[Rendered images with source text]
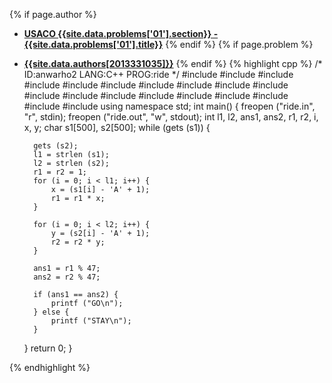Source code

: <a name="2013331035.01"></a>

{% if page.author %}
- **[USACO {{site.data.problems['01'].section}} - {{site.data.problems['01'].title}}]({{site.baseurl}}/problem/01)**
{% endif %}
{% if page.problem %}
- **[{{site.data.authors[2013331035]}}]({{site.baseurl}}/author/2013331035)**
{% endif %}
{% highlight cpp %}
/*
ID:anwarho2
LANG:C++
PROG:ride
*/
#include <cstdio>
#include <sstream>
#include <cstdlib>
#include <cctype>
#include <cmath>
#include <algorithm>
#include <set>
#include <queue>
#include <stack>
#include <list>
#include <iostream>
#include <fstream>
#include <numeric>
#include <string>
#include <vector>
#include <cstring>
#include <map>
#include <iterator>
#include <climits>
using namespace std;
int main() {
    freopen ("ride.in", "r", stdin);
    freopen ("ride.out", "w", stdout);
    int l1, l2, ans1, ans2, r1, r2, i, x, y;
    char s1[500], s2[500];
    while (gets (s1)) {

        gets (s2);
        l1 = strlen (s1);
        l2 = strlen (s2);
        r1 = r2 = 1;
        for (i = 0; i < l1; i++) {
            x = (s1[i] - 'A' + 1);
            r1 = r1 * x;
        }

        for (i = 0; i < l2; i++) {
            y = (s2[i] - 'A' + 1);
            r2 = r2 * y;
        }

        ans1 = r1 % 47;
        ans2 = r2 % 47;

        if (ans1 == ans2) {
            printf ("GO\n");
        } else {
            printf ("STAY\n");
        }
    }
    return 0;
}


{% endhighlight %}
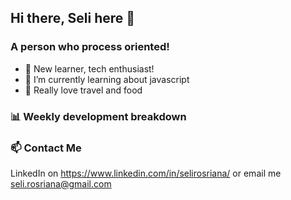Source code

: ## Hi there, Seli here 👋

### A person who process oriented!
- 🔭 New learner, tech enthusiast!
- 🌱 I’m currently learning about javascript
- 🥘 Really love travel and food 

### 📊 Weekly development breakdown

<!--START_SECTION:waka-->
<!--END_SECTION:waka-->

### 📫 Contact Me
LinkedIn on https://www.linkedin.com/in/selirosriana/ or email me seli.rosriana@gmail.com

**Task goal**
Copy all of the data above exactly. Leave out every picture.

**Response to the task**
Source code

: <a name="2013331035.01"></a>

{% if page.author %}
- **[USACO {{site.data.problems['01'].section}} - {{site.data.problems['01'].title}}]({{site.baseurl}}/problem/01)**
{% endif %}
{% if page.problem %}
- **[{{site.data.authors[2013331035]}}]({{site.baseurl}}/author/2013331035)**
{% endif %}
{% highlight cpp %}
/*
ID:anwarho2
LANG:C++
PROG:ride
*/
#include <cstdio>
#include <sstream>
#include <cstdlib>
#include <cctype>
#include <cmath>
#include <algorithm>
#include <set>
#include <queue>
#include <stack>
#include <list>
#include <iostream>
#include <fstream>
#include <numeric>
#include <string>
#include <vector>
#include <cstring>
#include <map>
#include <iterator>
#include <climits>
using namespace std;
int main() {
    freopen ("ride.in", "r", stdin);
    freopen ("ride.out", "w", stdout);
    int l1, l2, ans1, ans2, r1, r2, i, x, y;
    char s1[500], s2[500];
    while (gets (s1)) {

        gets (s2);
        l1 = strlen (s1);
        l2 = strlen (s2);
        r1 = r2 = 1;
        for (i = 0; i < l1; i++) {
            x = (s1[i] - 'A' + 1);
            r1 = r1 * x;
        }

        for (i = 0; i < l2; i++) {
            y = (s2[i] - 'A' + 1);
            r2 = r2 * y;
        }

        ans1 = r1 % 47;
        ans2 = r2 % 47;

        if (ans1 == ans2) {
            printf ("GO\n");
        } else {
            printf ("STAY\n");
        }
    }
    return 0;
}


{% endhighlight %}
Source code

: ## Hi there, Seli here 👋

### A person who process oriented!
- 🔭 New learner, tech enthusiast!
- 🌱 I’m currently learning about javascript
- 🥘 Really love travel and food 

### 📊 Weekly development breakdown

<!--START_SECTION:waka-->
<!--END_SECTION:waka-->

### 📫 Contact Me
LinkedIn on https://www.linkedin.com/in/selirosriana/ or email me seli.rosriana@gmail.com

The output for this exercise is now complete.